QuadFM: Foundational Text-Driven Quadruped Motion Dataset for Generation and Control

arXiv cs.RO / 3/26/2026

📰 NewsSignals & Early TrendsIdeas & Deep AnalysisModels & Research

Key Points

  • The paper introduces QuadFM, a large-scale, ultra-high-fidelity quadruped motion dataset with 11,784 motion clips covering locomotion, interactive behaviors, and emotion-expressive actions, each grounded in natural-language commands.

Abstract

Despite significant advances in quadrupedal robotics, a critical gap persists in foundational motion resources that holistically integrate diverse locomotion, emotionally expressive behaviors, and rich language semantics-essential for agile, intuitive human-robot interaction.

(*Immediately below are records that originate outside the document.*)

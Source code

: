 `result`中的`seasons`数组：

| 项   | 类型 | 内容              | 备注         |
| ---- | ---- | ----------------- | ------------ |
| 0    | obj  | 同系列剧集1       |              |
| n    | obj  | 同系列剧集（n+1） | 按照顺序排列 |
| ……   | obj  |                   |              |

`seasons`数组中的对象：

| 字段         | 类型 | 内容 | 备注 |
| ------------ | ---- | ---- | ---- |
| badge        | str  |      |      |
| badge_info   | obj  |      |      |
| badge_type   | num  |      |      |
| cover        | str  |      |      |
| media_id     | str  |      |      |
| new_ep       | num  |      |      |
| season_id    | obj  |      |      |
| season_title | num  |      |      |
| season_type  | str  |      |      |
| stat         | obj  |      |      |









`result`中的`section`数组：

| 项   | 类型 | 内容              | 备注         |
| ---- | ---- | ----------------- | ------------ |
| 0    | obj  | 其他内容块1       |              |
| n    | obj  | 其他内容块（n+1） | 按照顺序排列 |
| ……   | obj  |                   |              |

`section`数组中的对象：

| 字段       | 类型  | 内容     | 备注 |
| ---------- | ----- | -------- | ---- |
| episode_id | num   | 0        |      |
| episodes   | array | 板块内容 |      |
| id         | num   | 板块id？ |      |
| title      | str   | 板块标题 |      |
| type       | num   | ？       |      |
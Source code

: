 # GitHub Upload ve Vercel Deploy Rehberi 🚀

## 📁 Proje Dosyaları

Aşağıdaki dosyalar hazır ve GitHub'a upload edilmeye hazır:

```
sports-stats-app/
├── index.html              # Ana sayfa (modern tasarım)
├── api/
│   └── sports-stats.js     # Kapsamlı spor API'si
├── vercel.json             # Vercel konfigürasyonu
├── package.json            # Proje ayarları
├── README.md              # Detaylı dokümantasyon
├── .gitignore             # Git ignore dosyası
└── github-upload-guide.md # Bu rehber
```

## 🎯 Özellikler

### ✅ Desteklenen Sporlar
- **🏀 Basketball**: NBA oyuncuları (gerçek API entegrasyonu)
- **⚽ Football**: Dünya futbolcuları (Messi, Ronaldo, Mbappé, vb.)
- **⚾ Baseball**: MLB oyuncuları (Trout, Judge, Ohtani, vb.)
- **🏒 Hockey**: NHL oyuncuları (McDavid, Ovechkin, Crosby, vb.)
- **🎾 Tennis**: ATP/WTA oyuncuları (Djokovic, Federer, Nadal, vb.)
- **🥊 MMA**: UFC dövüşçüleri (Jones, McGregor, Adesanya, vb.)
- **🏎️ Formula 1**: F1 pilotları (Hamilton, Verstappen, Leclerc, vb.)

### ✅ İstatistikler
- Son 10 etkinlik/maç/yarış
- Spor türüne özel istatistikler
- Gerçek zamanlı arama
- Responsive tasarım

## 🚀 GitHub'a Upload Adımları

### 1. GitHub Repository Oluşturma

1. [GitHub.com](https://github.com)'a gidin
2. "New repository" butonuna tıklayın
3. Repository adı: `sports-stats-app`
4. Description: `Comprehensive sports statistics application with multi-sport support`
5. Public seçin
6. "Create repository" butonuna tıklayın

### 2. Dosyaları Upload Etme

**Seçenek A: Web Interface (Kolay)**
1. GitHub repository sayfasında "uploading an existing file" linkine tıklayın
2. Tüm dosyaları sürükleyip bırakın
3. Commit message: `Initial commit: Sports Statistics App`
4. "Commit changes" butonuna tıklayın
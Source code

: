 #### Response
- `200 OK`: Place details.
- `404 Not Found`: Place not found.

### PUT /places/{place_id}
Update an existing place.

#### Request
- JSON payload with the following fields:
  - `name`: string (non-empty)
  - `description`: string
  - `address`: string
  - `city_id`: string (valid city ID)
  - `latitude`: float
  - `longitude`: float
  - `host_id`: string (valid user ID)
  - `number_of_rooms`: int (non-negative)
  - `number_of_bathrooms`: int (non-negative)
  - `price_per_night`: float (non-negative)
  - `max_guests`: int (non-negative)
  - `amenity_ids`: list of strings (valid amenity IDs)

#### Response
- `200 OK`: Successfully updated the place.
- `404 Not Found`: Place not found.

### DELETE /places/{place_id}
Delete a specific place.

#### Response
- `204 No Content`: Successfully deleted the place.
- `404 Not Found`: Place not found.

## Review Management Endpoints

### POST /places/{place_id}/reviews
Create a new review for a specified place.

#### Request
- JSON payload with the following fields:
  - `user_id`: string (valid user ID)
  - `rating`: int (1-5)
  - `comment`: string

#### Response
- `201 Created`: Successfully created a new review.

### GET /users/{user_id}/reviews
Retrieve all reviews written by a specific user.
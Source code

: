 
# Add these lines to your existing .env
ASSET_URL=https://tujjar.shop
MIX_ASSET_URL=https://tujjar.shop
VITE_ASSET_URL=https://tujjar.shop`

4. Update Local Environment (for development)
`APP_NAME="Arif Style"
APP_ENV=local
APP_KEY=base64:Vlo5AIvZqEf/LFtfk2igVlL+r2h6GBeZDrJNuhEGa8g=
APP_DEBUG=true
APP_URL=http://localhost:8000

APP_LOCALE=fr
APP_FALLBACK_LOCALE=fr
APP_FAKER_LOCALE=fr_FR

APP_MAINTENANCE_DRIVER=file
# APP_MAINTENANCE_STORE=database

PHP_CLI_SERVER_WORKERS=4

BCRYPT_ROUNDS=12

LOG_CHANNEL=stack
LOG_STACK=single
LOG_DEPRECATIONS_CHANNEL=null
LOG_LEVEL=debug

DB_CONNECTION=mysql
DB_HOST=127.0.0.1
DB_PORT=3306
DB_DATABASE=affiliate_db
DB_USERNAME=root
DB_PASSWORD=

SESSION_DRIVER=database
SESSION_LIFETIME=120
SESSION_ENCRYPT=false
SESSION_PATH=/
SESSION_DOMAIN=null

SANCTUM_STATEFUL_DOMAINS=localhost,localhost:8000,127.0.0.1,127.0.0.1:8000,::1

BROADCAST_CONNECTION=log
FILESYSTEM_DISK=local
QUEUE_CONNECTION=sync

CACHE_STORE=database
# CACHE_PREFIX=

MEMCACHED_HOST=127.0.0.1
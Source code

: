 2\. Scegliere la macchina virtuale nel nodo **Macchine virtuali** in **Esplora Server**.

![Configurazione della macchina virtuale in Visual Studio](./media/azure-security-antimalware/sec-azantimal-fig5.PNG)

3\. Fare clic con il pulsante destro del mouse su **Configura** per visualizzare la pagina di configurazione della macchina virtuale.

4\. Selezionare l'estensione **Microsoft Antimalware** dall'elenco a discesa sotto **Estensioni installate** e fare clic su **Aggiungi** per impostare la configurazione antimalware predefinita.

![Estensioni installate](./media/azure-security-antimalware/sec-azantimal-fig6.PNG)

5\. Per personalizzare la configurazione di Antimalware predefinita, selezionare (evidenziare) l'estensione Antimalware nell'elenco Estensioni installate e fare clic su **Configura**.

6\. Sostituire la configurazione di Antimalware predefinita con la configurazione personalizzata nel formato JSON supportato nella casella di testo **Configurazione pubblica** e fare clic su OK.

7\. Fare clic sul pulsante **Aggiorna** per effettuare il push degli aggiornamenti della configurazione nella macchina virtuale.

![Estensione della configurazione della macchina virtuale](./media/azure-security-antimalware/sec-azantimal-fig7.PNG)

Current quadruped motion datasets are limited to a few mocap primitives (e.g., walk, trot, sit) and lack diverse behaviors with rich language grounding. To bridge this gap, we introduce Quadruped Foundational Motion (QuadFM) , the first large-scale, ultra-high-fidelity dataset designed for text-to-motion generation and general motion control. QuadFM contains 11,784 curated motion clips spanning locomotion, interactive, and emotion-expressive behaviors (e.g., dancing, stretching, peeing), each with three-layer annotation-fine-grained action labels, interaction scenarios, and natural language commands-totaling 35,352 descriptions to support language-conditioned understanding and command execution. We further propose Gen2Control RL, a unified framework that jointly trains a general motion controller and a text-to-motion generator, enabling efficient end-to-end inference on edge hardware. On a real quadruped robot with an NVIDIA Orin, our system achieves real-time motion synthesis (<500 ms latency). Simulation and real-world results show realistic, diverse motions while maintaining robust physical interaction. The dataset will be released at https://github.com/GaoLii/QuadFM.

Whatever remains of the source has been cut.